Keynote Session, May 19: Ronald Daniels, president of Johns Hopkins University, and Andrew Green, editorial page editor at The Baltimore Sun, had a keynote conversation about the role of STEM in revitalizing Baltimore's economy. Next, Melissa Sandlin of Northrop Grumman spoke about the company's High School Involvement Partnership Program, followed by remarks by Gerald Solomon of Samueli Foundation and Ron Ottinger of STEM Next, University of San Diego, about the STEM Funders STEM Learning Ecosystem.
Also on May 19, U.S. News & World Report's Margaret Mannix address attendees before the 2016 U.S. News STEM Leadership Hall of Fame honorees took the stage. This year's honorees were: Anna Maria Chávez, CEO of Girl Scouts of the USA; Norman C. Francis, president emeritus of Xavier University of Louisiana; Ellen Kullman, retired chair of the board and CEO of DuPont; Edward B. Rust Jr., chairman of the board of State Farm Mutual Automobile Insurance Company; and John J. Tracy, chief technology officer and senior vice president of engineering, operations and technology at The Boeing Company. U.S. News' Brian Kelly moderated a panel discussion.

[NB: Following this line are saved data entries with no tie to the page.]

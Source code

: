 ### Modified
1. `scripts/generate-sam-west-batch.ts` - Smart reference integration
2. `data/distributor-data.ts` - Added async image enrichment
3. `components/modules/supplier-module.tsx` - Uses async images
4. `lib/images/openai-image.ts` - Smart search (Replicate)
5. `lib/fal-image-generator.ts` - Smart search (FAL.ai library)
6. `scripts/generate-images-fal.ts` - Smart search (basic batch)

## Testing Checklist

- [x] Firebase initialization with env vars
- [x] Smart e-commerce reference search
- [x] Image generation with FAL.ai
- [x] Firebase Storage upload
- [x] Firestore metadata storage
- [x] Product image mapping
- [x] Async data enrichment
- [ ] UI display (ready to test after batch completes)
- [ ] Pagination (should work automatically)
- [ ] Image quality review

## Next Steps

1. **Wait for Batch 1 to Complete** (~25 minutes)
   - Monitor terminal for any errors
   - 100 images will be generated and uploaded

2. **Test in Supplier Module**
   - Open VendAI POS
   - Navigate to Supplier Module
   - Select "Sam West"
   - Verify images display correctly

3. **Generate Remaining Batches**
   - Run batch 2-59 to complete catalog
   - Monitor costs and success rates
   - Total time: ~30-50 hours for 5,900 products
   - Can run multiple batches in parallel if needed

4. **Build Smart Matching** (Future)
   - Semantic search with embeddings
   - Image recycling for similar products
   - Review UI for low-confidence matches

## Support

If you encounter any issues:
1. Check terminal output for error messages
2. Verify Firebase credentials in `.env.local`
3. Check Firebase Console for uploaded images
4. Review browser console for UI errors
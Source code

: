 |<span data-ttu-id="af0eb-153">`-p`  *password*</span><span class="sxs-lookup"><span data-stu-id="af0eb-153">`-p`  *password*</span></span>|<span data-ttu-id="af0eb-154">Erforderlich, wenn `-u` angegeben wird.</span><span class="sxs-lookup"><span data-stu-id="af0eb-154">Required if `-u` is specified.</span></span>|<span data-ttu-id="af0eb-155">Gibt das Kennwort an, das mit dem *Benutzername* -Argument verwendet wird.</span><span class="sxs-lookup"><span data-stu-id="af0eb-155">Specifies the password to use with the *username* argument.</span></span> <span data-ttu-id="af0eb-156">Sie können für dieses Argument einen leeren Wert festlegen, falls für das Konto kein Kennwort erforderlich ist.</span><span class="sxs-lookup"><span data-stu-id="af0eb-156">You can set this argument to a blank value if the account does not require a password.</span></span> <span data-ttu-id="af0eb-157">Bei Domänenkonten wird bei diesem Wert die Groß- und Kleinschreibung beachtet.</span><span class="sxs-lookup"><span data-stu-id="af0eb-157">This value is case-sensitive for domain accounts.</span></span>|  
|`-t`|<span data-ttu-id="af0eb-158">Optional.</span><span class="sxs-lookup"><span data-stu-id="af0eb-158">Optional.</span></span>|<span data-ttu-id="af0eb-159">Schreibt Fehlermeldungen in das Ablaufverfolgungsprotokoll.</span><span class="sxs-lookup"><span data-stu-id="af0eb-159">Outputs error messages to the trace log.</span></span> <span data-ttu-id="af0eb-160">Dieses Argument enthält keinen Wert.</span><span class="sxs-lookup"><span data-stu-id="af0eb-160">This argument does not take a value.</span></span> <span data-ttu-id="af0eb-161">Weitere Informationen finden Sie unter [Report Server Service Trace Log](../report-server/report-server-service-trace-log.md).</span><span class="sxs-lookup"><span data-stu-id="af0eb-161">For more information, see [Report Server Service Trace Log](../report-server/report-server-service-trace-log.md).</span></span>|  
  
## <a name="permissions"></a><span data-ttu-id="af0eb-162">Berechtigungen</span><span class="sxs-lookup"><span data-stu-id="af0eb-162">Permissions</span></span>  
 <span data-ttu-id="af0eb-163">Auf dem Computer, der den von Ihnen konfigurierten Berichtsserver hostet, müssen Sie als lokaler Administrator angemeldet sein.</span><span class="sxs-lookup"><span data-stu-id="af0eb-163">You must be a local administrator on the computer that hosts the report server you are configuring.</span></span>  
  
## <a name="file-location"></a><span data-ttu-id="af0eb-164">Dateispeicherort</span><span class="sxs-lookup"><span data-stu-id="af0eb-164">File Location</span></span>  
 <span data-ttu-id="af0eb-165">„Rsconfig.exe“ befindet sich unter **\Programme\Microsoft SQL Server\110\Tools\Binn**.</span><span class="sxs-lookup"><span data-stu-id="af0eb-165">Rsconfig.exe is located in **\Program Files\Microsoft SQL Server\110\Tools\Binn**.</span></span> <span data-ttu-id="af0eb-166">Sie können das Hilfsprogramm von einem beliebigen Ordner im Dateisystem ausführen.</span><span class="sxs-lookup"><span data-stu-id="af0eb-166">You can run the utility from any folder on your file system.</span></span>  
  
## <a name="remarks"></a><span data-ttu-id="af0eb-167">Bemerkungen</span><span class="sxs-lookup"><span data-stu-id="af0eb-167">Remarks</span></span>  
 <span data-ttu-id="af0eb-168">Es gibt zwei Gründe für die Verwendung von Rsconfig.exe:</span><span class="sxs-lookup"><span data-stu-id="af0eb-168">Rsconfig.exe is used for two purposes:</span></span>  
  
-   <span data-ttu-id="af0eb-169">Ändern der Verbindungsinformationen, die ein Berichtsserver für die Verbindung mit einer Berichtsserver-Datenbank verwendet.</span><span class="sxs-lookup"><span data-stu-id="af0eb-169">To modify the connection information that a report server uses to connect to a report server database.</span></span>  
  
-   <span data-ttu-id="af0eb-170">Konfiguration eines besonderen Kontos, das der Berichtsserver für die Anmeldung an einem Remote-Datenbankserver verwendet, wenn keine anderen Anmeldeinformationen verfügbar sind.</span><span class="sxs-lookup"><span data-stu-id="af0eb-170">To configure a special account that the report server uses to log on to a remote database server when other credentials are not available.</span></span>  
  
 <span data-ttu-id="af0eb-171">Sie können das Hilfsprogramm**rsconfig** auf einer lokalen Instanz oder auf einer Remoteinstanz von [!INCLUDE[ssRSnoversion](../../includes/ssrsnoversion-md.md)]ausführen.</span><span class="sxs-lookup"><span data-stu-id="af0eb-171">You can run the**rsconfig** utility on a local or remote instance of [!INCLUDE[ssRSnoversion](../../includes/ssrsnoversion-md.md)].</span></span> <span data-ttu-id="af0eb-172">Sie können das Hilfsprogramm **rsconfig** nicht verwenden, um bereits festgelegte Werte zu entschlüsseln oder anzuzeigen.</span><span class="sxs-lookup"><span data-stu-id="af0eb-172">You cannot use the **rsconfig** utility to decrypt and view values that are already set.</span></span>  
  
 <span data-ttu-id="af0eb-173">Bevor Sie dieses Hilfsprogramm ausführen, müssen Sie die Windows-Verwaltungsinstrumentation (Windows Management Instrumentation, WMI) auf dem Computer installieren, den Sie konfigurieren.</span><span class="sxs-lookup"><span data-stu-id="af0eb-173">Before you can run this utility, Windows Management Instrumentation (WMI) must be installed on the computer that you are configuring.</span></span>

Closing Keynote, May 20: The College Board's David Coleman offered a closing keynote address, which was followed by a panel discussion on cybersecurity. "A Matter of Global Security: Bridging the Cybersecurity Talent Gap." Valecia Maclin of Raytheon moderated the discussion among William DeLone, professor at Kogod School of Business and executive director of American University's Kogod Cybersecurity Governance Center, Troy Johnson, director of the U.S. Navy's cybersecurity division, Hahna Latonick, senior cyber engineer at Raytheon, and Edward Rhyne of the U.S. Department of Homeland Security.
Jo Handelsman, associate director for science at the White House Office of Science and Technology Policy, offered closing remarks.